Despite some economic growth and development, however, most of Guerrero’s people remain poor. As in Chiapas, Guerrero has a large indigenous population that has not seen much of the state’s wealth trickle down to them. Between 2008 and 2018, the state’s overall poverty rate fell only two percent. More than half of the state’s population lacks access to basic house services like water and electricity, and more than a third lack access to food.
3. Oaxaca - 66.4%
Oaxaca is Mexico’s third poorest state, with a poverty rate of 66.4%, just 0.1% less than that of Guerrero. The state actually saw an increase in the poverty rate between 2008 and 2018, with the rate in 2008 being 61.8%. On the bright side, there was a reduction of 5.1% in the rate of extreme poverty in the same ten year period. As in Guerrero, more than half Oaxaca’s population lacks access to basic home services. In addition, more than a quarter of the state’s population lacks access to food.

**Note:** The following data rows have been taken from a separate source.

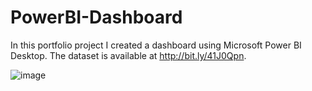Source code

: # PowerBI-Dashboard
In this portfolio project I created a dashboard using Microsoft Power BI Desktop.
The dataset is available at http://bit.ly/41J0Qpn. 

![image](https://github.com/sheeksha/PowerBI-Dashboard/assets/69764380/577d7f11-e441-4ea6-8293-78cfffd7a99a)


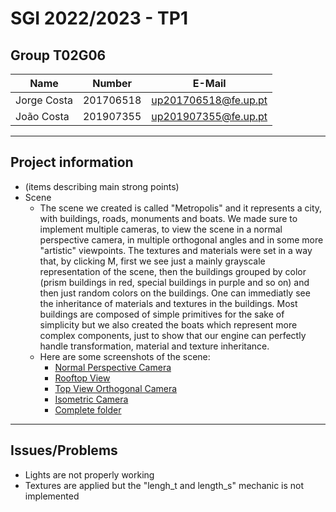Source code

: # SGI 2022/2023 - TP1

## Group T02G06
| Name             | Number    | E-Mail             |
| ---------------- | --------- | ------------------ |
| Jorge Costa         | 201706518 | up201706518@fe.up.pt                |
| João Costa         | 201907355 | up201907355@fe.up.pt             |

----
## Project information

- (items describing main strong points)
- Scene
  - The scene we created is called "Metropolis" and it represents a city, with buildings, roads, monuments and boats. We made sure to implement multiple cameras, to view the scene in a normal perspective camera, in multiple orthogonal angles and in some more "artistic" viewpoints. The textures and materials were set in a way that, by clicking M, first we see just a mainly grayscale representation of the scene, then the buildings grouped by color (prism buildings in red, special buildings in purple and so on) and then just random colors on the buildings. One can immediatly see the inheritance of materials and textures in the buildings. Most buildings are composed of simple primitives for the sake of simplicity but we also created the boats which represent more complex components, just to show that our engine can perfectly handle transformation, material and texture inheritance.
  - Here are some screenshots of the scene:
    - [Normal Perspective Camera](screenshots/perspective_camera_initial.png)
    - [Rooftop View](screenshots/rooftop_view.png)
    - [Top View Orthogonal Camera](screenshots/orthogonal_camera.png)
    - [Isometric Camera](screenshots/isometric_view.png)
    - [Complete folder](screenshots)
----
## Issues/Problems

- Lights are not properly working
- Textures are applied but the "lengh_t and length_s" mechanic is not implemented
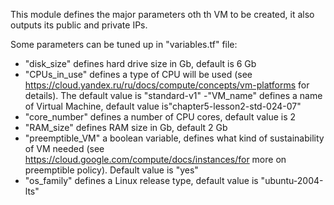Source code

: This module defines the major parameters oth th VM to be created, it also outputs its public and private IPs.

Some parameters can be tuned up in "variables.tf" file:

- "disk_size" defines hard drive size in Gb, default is 6 Gb
- "CPUs_in_use"  defines a type of CPU will be used (see https://cloud.yandex.ru/ru/docs/compute/concepts/vm-platforms for details). The default value is "standard-v1"
-"VM_name" defines a name of Virtual Machine, default value is"chapter5-lesson2-std-024-07"
- "core_number" defines a number of CPU cores, default value is 2
- "RAM_size" defines RAM size in Gb, default 2 Gb
- "preemptible_VM" a boolean variable, defines what kind of sustainability of VM needed (see https://cloud.google.com/compute/docs/instances/for more on preemptible policy). Default value is "yes"
- "os_family" defines a Linux release type, default value is "ubuntu-2004-lts"


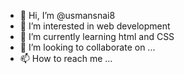 - 👋 Hi, I’m @usmansnai8
- 👀 I’m interested in web development
- 🌱 I’m currently learning html and CSS
- 💞️ I’m looking to collaborate on ...
- 📫 How to reach me ...

<!---
usmansnai8/usmansnai8 is a ✨ special ✨ repository because its `README.md` (this file) appears on your GitHub profile.
You can click the Preview link to take a look at your changes.
--->
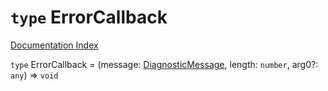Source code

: # `type` ErrorCallback

[Documentation Index](../README.md)

`type` ErrorCallback = (message: [DiagnosticMessage](../private.interface.DiagnosticMessage/README.md), length: `number`, arg0?: `any`) => `void`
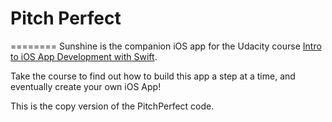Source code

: # Pitch Perfect
========
Sunshine is the companion iOS app for the Udacity course [Intro to iOS App Development with Swift](https://www.udacity.com/course/intro-to-ios-app-development-with-swift--ud585).

Take the course to find out how to build this app a step at a time, and eventually create your own iOS App!

This is the copy version of the PitchPerfect code.
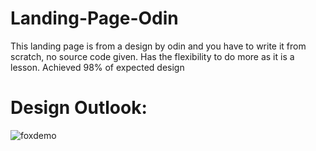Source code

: # Landing-Page-Odin
This landing page is from a design by odin and you have to write it from scratch, no source code given. Has the flexibility to do more as it is a lesson. Achieved 98% of expected design
# Design Outlook:
![foxdemo](https://cdn.statically.io/gh/TheOdinProject/curriculum/main/foundations/html_css/project/odin-project.png)
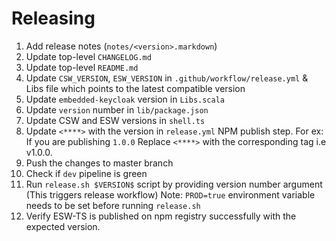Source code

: # Releasing

1. Add release notes (`notes/<version>.markdown`)
1. Update top-level `CHANGELOG.md`
1. Update top-level `README.md`
1. Update `CSW_VERSION`, `ESW_VERSION` in `.github/workflow/release.yml` & Libs file which points to the latest compatible version
1. Update `embedded-keycloak` version in `Libs.scala`
1. Update `version` number in `lib/package.json`
1. Update CSW and ESW versions in `shell.ts`
1. Update `<****>` with the version in `release.yml` NPM publish step.
    For ex: If you are publishing `1.0.0`
            Replace `<****>` with the corresponding tag i.e v1.0.0.
1. Push the changes to master branch
1. Check if `dev` pipeline is green
1. Run `release.sh $VERSION$` script by providing version number argument (This triggers release workflow)
    Note: `PROD=true` environment variable needs to be set before running `release.sh`
1. Verify ESW-TS is published on npm registry successfully with the expected version.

Oaxaca, like Guerrero, has a significant tourism industry, but is otherwise very underdeveloped. One reason for the lack of development is disagreements between the state’s various indigenous populations over developing the state’s natural resources. Lack of infrastructure and mismanagement have also hampered the state’s economy.

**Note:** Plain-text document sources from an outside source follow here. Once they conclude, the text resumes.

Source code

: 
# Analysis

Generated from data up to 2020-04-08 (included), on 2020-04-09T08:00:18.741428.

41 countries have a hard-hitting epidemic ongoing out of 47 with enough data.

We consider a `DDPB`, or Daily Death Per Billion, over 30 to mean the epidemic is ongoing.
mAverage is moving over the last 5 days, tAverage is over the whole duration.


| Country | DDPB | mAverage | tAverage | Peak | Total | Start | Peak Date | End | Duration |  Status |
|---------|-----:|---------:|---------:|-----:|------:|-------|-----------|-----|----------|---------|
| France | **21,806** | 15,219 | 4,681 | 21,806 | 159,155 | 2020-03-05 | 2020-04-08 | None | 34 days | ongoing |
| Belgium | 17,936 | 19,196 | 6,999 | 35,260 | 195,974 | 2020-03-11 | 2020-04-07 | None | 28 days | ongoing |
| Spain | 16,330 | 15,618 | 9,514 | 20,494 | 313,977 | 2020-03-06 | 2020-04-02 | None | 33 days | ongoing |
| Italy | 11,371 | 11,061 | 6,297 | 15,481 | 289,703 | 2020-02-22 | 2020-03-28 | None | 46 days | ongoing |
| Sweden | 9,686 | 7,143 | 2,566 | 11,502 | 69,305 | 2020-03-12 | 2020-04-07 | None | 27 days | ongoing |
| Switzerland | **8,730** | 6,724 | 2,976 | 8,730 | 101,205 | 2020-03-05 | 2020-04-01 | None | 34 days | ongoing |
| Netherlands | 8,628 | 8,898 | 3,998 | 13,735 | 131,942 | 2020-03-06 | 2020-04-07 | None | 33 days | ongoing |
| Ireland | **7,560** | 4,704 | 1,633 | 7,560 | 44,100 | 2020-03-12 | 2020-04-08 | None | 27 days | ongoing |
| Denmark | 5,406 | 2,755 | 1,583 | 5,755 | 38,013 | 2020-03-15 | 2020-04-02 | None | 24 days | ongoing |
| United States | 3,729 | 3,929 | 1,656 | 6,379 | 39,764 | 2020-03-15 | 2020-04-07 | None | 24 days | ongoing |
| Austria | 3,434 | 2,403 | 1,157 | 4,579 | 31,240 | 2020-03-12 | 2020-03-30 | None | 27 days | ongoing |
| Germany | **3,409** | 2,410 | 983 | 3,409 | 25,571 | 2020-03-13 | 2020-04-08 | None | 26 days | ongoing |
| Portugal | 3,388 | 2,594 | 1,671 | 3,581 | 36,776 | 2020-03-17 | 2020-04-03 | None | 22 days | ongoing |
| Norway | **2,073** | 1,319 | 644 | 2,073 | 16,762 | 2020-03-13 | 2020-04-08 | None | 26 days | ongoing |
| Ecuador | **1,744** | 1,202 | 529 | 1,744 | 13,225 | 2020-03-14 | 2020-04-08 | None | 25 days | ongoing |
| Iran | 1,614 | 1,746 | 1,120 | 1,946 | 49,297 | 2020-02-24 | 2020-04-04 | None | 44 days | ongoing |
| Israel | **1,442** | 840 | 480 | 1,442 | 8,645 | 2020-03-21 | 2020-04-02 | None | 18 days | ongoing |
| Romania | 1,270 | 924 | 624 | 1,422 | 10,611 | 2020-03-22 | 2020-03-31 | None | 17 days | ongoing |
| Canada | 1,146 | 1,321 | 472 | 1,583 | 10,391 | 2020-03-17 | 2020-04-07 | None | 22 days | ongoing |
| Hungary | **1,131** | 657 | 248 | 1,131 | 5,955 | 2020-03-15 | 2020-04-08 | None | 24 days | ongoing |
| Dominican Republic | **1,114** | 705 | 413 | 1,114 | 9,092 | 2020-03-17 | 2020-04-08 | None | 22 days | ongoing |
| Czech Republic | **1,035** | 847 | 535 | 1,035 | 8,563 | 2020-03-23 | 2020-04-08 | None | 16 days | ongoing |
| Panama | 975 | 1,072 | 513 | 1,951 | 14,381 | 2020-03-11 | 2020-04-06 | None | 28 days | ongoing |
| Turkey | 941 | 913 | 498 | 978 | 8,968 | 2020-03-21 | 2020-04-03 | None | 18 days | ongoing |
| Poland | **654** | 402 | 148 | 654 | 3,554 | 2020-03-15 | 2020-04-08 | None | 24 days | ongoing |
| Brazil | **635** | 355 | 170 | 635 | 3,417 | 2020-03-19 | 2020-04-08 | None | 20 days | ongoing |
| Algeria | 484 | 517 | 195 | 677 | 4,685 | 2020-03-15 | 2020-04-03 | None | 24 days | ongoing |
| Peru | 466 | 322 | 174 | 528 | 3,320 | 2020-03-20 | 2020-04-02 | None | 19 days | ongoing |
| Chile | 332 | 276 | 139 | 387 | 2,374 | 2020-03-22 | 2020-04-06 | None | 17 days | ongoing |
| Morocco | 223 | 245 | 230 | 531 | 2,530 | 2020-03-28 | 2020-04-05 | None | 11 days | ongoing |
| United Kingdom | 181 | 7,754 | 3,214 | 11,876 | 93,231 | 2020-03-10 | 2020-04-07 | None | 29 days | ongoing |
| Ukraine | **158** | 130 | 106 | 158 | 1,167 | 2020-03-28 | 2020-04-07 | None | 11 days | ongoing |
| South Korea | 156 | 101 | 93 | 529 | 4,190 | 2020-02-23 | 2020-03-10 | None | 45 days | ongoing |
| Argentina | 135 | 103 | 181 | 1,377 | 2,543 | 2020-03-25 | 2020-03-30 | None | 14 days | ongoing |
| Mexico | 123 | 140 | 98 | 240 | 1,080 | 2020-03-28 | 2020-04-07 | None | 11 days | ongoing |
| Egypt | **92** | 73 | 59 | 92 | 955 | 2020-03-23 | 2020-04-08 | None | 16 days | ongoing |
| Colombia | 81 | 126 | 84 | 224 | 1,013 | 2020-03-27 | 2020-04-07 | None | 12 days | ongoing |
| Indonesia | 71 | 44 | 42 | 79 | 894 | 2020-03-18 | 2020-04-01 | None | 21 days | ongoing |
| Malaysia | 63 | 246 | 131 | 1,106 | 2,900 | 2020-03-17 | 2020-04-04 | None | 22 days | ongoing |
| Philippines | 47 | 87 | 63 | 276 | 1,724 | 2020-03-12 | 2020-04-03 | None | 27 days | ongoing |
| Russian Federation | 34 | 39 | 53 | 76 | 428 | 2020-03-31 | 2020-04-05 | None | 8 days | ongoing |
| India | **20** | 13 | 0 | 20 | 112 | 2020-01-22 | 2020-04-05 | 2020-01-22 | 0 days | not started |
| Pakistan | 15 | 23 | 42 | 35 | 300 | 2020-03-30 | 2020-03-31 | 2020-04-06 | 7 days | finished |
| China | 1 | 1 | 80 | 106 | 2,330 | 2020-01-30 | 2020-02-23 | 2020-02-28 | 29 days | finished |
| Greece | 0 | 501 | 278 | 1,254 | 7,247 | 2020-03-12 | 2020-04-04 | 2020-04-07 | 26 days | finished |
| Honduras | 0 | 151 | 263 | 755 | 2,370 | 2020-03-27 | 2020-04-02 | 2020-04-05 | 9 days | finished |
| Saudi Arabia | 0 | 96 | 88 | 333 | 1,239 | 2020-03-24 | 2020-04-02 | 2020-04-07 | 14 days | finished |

The Future Of Poverty In Mexico
Mexico is still a developing country with many of its people still living in poverty. In fact, the national poverty rate between 2008 and 2018 only fell 2.5%, so poverty alleviation in the country remains slow. In addition, discontent among the poor masses, especially in the south of the country, where the three poorest states are located, has boiled over into armed insurrections. In 1994, for example, Chiapas saw the emergence of an uprising led by the Zapatista Army of National Liberation (EZLN) meant to draw attention to the issues of the region’s indigenous people. In 2018, Mexico elected its first president from the country’s south in over a century, Andres Manuel Lopez Obrador, who many believe will bring the change that Mexico’s poor badly need.